▸ DESCRIPTION OF THE TASK: Exact copies of all the lines below are wanted, without a single picture.

───── AVAILABLE DATA ─────

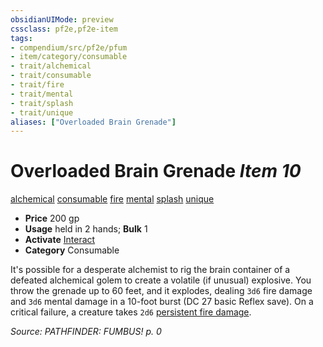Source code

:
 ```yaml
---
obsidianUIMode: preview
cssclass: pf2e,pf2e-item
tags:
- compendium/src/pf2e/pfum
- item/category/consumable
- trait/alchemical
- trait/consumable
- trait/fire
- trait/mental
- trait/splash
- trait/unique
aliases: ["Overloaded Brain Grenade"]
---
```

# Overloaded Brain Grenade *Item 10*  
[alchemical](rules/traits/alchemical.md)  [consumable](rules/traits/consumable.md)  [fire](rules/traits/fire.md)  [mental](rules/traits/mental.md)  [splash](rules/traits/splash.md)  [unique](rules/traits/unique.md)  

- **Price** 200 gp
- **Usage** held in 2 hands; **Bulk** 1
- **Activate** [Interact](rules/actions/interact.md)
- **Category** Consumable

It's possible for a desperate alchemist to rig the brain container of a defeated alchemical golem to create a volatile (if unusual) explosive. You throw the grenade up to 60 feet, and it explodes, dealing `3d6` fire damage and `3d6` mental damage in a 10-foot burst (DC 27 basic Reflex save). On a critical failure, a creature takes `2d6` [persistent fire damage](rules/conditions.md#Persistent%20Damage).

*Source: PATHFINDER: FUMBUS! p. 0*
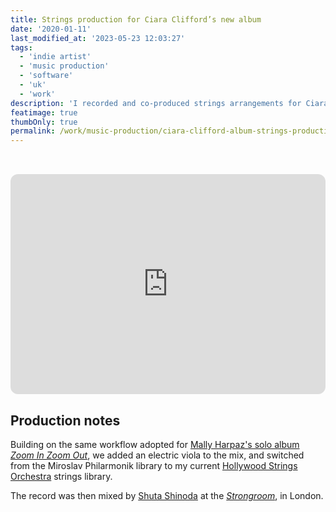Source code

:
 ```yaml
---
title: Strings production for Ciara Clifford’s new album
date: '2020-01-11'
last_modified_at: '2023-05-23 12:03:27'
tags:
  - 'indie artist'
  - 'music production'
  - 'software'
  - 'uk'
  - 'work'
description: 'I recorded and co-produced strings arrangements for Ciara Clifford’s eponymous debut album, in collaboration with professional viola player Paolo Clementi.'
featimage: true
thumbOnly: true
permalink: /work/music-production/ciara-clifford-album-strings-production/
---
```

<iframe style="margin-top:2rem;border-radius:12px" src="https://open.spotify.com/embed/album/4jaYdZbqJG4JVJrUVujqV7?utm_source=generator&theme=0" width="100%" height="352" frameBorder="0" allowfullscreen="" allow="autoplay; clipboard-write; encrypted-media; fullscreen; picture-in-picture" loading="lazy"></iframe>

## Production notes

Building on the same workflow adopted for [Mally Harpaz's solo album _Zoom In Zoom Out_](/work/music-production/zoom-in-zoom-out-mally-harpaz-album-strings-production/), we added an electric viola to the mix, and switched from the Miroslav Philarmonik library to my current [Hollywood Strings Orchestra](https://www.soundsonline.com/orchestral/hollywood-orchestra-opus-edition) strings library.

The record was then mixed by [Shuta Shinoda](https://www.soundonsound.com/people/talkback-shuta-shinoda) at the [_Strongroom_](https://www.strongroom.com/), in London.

─────

▸ WORKED SOLUTION:
Source code

:
 ```yaml
---
obsidianUIMode: preview
cssclass: pf2e,pf2e-item
tags:
- compendium/src/pf2e/pfum
- item/category/consumable
- trait/alchemical
- trait/consumable
- trait/fire
- trait/mental
- trait/splash
- trait/unique
aliases: ["Overloaded Brain Grenade"]
---
```

# Overloaded Brain Grenade *Item 10*  
[alchemical](rules/traits/alchemical.md)  [consumable](rules/traits/consumable.md)  [fire](rules/traits/fire.md)  [mental](rules/traits/mental.md)  [splash](rules/traits/splash.md)  [unique](rules/traits/unique.md)  

- **Price** 200 gp
- **Usage** held in 2 hands; **Bulk** 1
- **Activate** [Interact](rules/actions/interact.md)
- **Category** Consumable

It's possible for a desperate alchemist to rig the brain container of a defeated alchemical golem to create a volatile (if unusual) explosive. You throw the grenade up to 60 feet, and it explodes, dealing `3d6` fire damage and `3d6` mental damage in a 10-foot burst (DC 27 basic Reflex save). On a critical failure, a creature takes `2d6` [persistent fire damage](rules/conditions.md#Persistent%20Damage).

*Source: PATHFINDER: FUMBUS! p. 0*
Source code

:
 ```yaml
---
title: Strings production for Ciara Clifford’s new album
date: '2020-01-11'
last_modified_at: '2023-05-23 12:03:27'
tags:
  - 'indie artist'
  - 'music production'
  - 'software'
  - 'uk'
  - 'work'
description: 'I recorded and co-produced strings arrangements for Ciara Clifford’s eponymous debut album, in collaboration with professional viola player Paolo Clementi.'
featimage: true
thumbOnly: true
permalink: /work/music-production/ciara-clifford-album-strings-production/
---
```

<iframe style="margin-top:2rem;border-radius:12px" src="https://open.spotify.com/embed/album/4jaYdZbqJG4JVJrUVujqV7?utm_source=generator&theme=0" width="100%" height="352" frameBorder="0" allowfullscreen="" allow="autoplay; clipboard-write; encrypted-media; fullscreen; picture-in-picture" loading="lazy"></iframe>

## Production notes

Building on the same workflow adopted for [Mally Harpaz's solo album _Zoom In Zoom Out_](/work/music-production/zoom-in-zoom-out-mally-harpaz-album-strings-production/), we added an electric viola to the mix, and switched from the Miroslav Philarmonik library to my current [Hollywood Strings Orchestra](https://www.soundsonline.com/orchestral/hollywood-orchestra-opus-edition) strings library.

The record was then mixed by [Shuta Shinoda](https://www.soundonsound.com/people/talkback-shuta-shinoda) at the [_Strongroom_](https://www.strongroom.com/), in London.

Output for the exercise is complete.